We tuna fished during the daytime on the last full moon, and the bite was great. We fished two weeks laterat the same place with a smaller moon and the bite was exactly the same. Everyone seems to have a different opinion about whatthe moondoes to the bite, be it night or day. I fished with a captain in Venice a few weeks ago who swears that the full moon triggers to wahoo bite over there, and I've heard others say that the full moon shuts down the wahoo bite down, so who knows. I'll defer to people with more knowledge, and better fishing logs, butI cant remember the last time I got hungry and stopped to check what the moon was doing beforeI went in search of a meal, and on some level I would like to believe that pelagics are even more primitive eaters than I am. Moon be damned; trying to find fish and put a bait in front of them is better than working.

I do look forward to hearing what others have to say about moon cycles and the NGOM. Everyone in the Carribean seems to be a moonatic, and I for one would be interested to know if and why moon cycles may have a greater impact on their fishery than ours.


----------



## SUNDAY-FUNDAY (Apr 17, 2008)

ive also heard from numerous venice captains that the wahoo bite is best around a full moon..... it just seems everytime we go and you can run at night from the tower and see 2 miles, we dont catch $hit...... but we are normally fishing the rigs at night for tuna..... we might try and get a lil more sleep and fish more during the daylight hours. anyway, it will be great to just get outta cell phone range for awhile.


----------



## Capt. Delynn (Oct 4, 2007)

I call it the full moon effect. If you catch them, itsbecause of the full moon. If you don't catch them, its because of the full moon. I know some top notch captains, half love the full moon, half hate it. I've had some of my best and worst catches on the full moon. I think if you get a chance to go fishing, then go. But, I do love the full moon for sword fishing. Some do some don't!! Just my 2 cents.


----------



## Joey_d133 (Feb 16, 2009)

What are you referring to as pelagics? Cuz im perrrty positive tuna, dolphin, and wahoo are pelagic fish along with mr. stickman.


----------



## Captain Woody Woods (Oct 2, 2007)

> *Joey_d133 (3/31/2009)*What are you referring to as pelagics? Cuz im perrrty positive tuna, dolphin, and wahoo are pelagic fish along with mr. stickman.

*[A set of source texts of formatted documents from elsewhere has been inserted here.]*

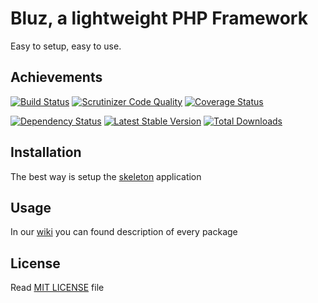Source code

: Bluz, a lightweight PHP Framework
=================================
Easy to setup, easy to use.

## Achievements

[![Build Status](https://secure.travis-ci.org/bluzphp/framework.png?branch=master)](https://travis-ci.org/bluzphp/framework)
[![Scrutinizer Code Quality](https://scrutinizer-ci.com/g/bluzphp/framework/badges/quality-score.png?s=4fb36e6e0c742699777d2586ed14a0063a55ca62)](https://scrutinizer-ci.com/g/bluzphp/framework/)
[![Coverage Status](https://coveralls.io/repos/bluzphp/framework/badge.png)](https://coveralls.io/r/bluzphp/framework)

[![Dependency Status](https://www.versioneye.com/php/bluzphp:framework/badge.png)](https://www.versioneye.com/php/bluzphp:framework)
[![Latest Stable Version](https://poser.pugx.org/bluzphp/framework/v/stable.png)](https://packagist.org/packages/bluzphp/framework)
[![Total Downloads](https://poser.pugx.org/bluzphp/framework/downloads.png)](https://packagist.org/packages/bluzphp/framework)

## Installation

The best way is setup the [skeleton][1] application

## Usage

In our [wiki][2] you can found description of every package

## License

Read [MIT LICENSE][3] file

[1]: https://github.com/bluzphp/skeleton
[2]: https://github.com/bluzphp/framework/wiki
[3]: https://raw.github.com/bluzphp/framework/master/LICENSE.md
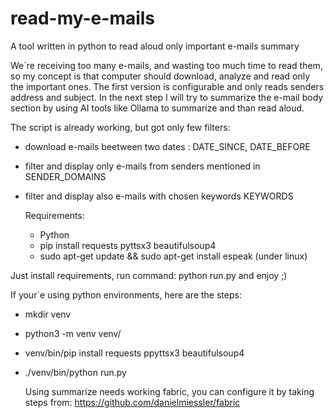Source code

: # read-my-e-mails
A tool written in python to read aloud only important e-mails summary

We`re receiving too many e-mails, and wasting too much time to read them, so my concept is that computer should download, analyze and read only the important ones.
The first version is configurable and only reads senders address and subject.
In the next step I will try to summarize the e-mail body section by using AI tools like Ollama to summarize and than read aloud.

The script is already working, but got only few filters:
- download e-mails beetween two dates : DATE_SINCE, DATE_BEFORE
- filter and display only e-mails from senders mentioned in SENDER_DOMAINS
- filter and display also e-mails with chosen keywords KEYWORDS

  Requirements:
  - Python
  - pip install requests pyttsx3 beautifulsoup4
  - sudo apt-get update && sudo apt-get install espeak (under linux)

Just install requirements, run command: python run.py and enjoy ;)

If your`e using python environments, here are the steps:
- mkdir venv
- python3 -m venv venv/
- venv/bin/pip install requests ppyttsx3 beautifulsoup4
- ./venv/bin/python run.py

  Using summarize needs working fabric, you can configure it by taking steps from:
  https://github.com/danielmiessler/fabric
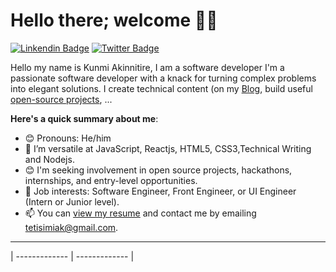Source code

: # Hello there; welcome 👋🏾
[![Linkendin Badge](https://img.shields.io/badge/-Akinkunmi2002-blue?style=for-the-badge&logo=Linkedin&logoColor=white&link=https://www.linkedin.com/in/akinkunmi-akinnitire-b44b1323a)](https://www.linkedin.com/in/akinkunmi-akinnitire-b44b1323a) [![Twitter Badge](https://img.shields.io/badge/-@Akinkunmi2002-1ca0f1?style=for-the-badge&logo=twitter&logoColor=white&link=https://twitter.com/Akinkunmi2002)](https://twitter.com/Akinkunmi2002)

Hello my name is Kunmi Akinnitire, I am a software developer
I'm a passionate software developer with a knack for turning complex problems into elegant solutions.  I create technical content (on my [Blog](https://kunmi001.hashnode.dev/), build useful [open-source projects](https://github.com/akinkunmiak123), ...

**Here's a quick summary about me**:

- 😊 Pronouns: He/him
- 🌱 I’m versatile at JavaScript, Reactjs, HTML5, CSS3,Technical Writing and Nodejs.
- 😊 I'm seeking involvement in open source projects, hackathons, internships, and entry-level opportunities.
- 💼 Job interests: Software Engineer, Front Engineer, or UI Engineer (Intern or Junior level).
- 📫 You can [view my resume](https://akinnitire.netlify.app/) and contact me by emailing tetisimiak@gmail.com.

---


| ------------- | ------------- |
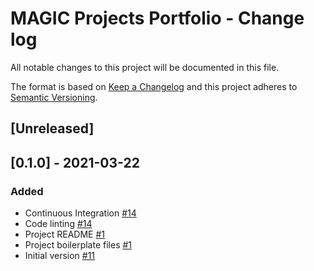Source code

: # MAGIC Projects Portfolio - Change log

All notable changes to this project will be documented in this file.

The format is based on [Keep a Changelog](http://keepachangelog.com/en/1.0.0/)
and this project adheres to [Semantic Versioning](http://semver.org/spec/v2.0.0.html).

## [Unreleased]

## [0.1.0] - 2021-03-22

### Added

* Continuous Integration [#14](https://gitlab.data.bas.ac.uk/MAGIC/magic-projects-portfolio/-/issues/14)
* Code linting [#14](https://gitlab.data.bas.ac.uk/MAGIC/magic-projects-portfolio/-/issues/14)
* Project README [#1](https://gitlab.data.bas.ac.uk/MAGIC/magic-projects-portfolio/-/issues/1)
* Project boilerplate files [#1](https://gitlab.data.bas.ac.uk/MAGIC/magic-projects-portfolio/-/issues/1)
* Initial version [#11](https://gitlab.data.bas.ac.uk/MAGIC/magic-projects-portfolio/-/issues/11)

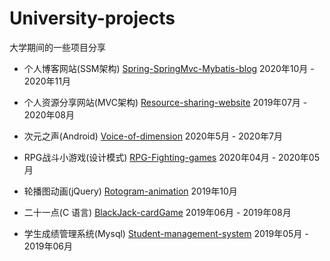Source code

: # University-projects
大学期间的一些项目分享

- 个人博客网站(SSM架构) [Spring-SpringMvc-Mybatis-blog](https://github.com/shiguanghai/University-projects/tree/master/Spring-SpringMvc-Mybatis-blog) 2020年10月 - 2020年11月

- 个人资源分享网站(MVC架构) [Resource-sharing-website](https://github.com/shiguanghai/University-projects/tree/master/Resource-sharing-website) 2019年07月 - 2020年08月

- 次元之声(Android) [Voice-of-dimension](https://github.com/shiguanghai/University-projects/tree/master/Voice-of-dimension) 2020年5月 - 2020年7月

- RPG战斗小游戏(设计模式) [RPG-Fighting-games](https://github.com/shiguanghai/University-projects) 2020年04月 - 2020年05月

- 轮播图动画(jQuery) [Rotogram-animation](https://github.com/shiguanghai/University-projects/tree/master/Rotogram-animation) 2019年10月

- 二十一点(C 语言) [BlackJack-cardGame](https://github.com/shiguanghai/University-projects/tree/master/BlackJack-cardGame) 2019年06月 - 2019年08月

- 学生成绩管理系统(Mysql) [Student-management-system](https://github.com/shiguanghai/University-projects/tree/master/Student-management-system) 2019年05月 - 2019年06月
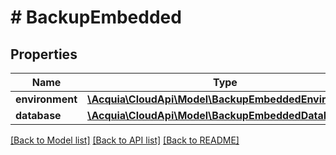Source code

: # # BackupEmbedded

## Properties

Name | Type | Description | Notes
------------ | ------------- | ------------- | -------------
**environment** | [**\Acquia\CloudApi\Model\BackupEmbeddedEnvironment**](BackupEmbeddedEnvironment.md) |  | [optional]
**database** | [**\Acquia\CloudApi\Model\BackupEmbeddedDatabase**](BackupEmbeddedDatabase.md) |  | [optional]

[[Back to Model list]](../../README.md#models) [[Back to API list]](../../README.md#endpoints) [[Back to README]](../../README.md)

tuna, dolphin, mackerels, billfish, wahoo, sharks, etc. etc. etc. pelagic literally means open water. usually highly migratory fish.

basically non-bottom fish.


----------



## SUNDAY-FUNDAY (Apr 17, 2008)

pelagic is defined by webster as an open ocean fish..... in my opinion in our area i'd call a pelagic anything that 99% of the time resides out past the continental shelf. billfish, tuna, wahoo, dolphin, etc im not sure i'd call a mackeral pelagic?? but they've been having to weed thru thousands to get any yellows out of venice right now, and where they are fishing is over the shelf. so i guess im contradicting myself.


----------



## Captain Woody Woods (Oct 2, 2007)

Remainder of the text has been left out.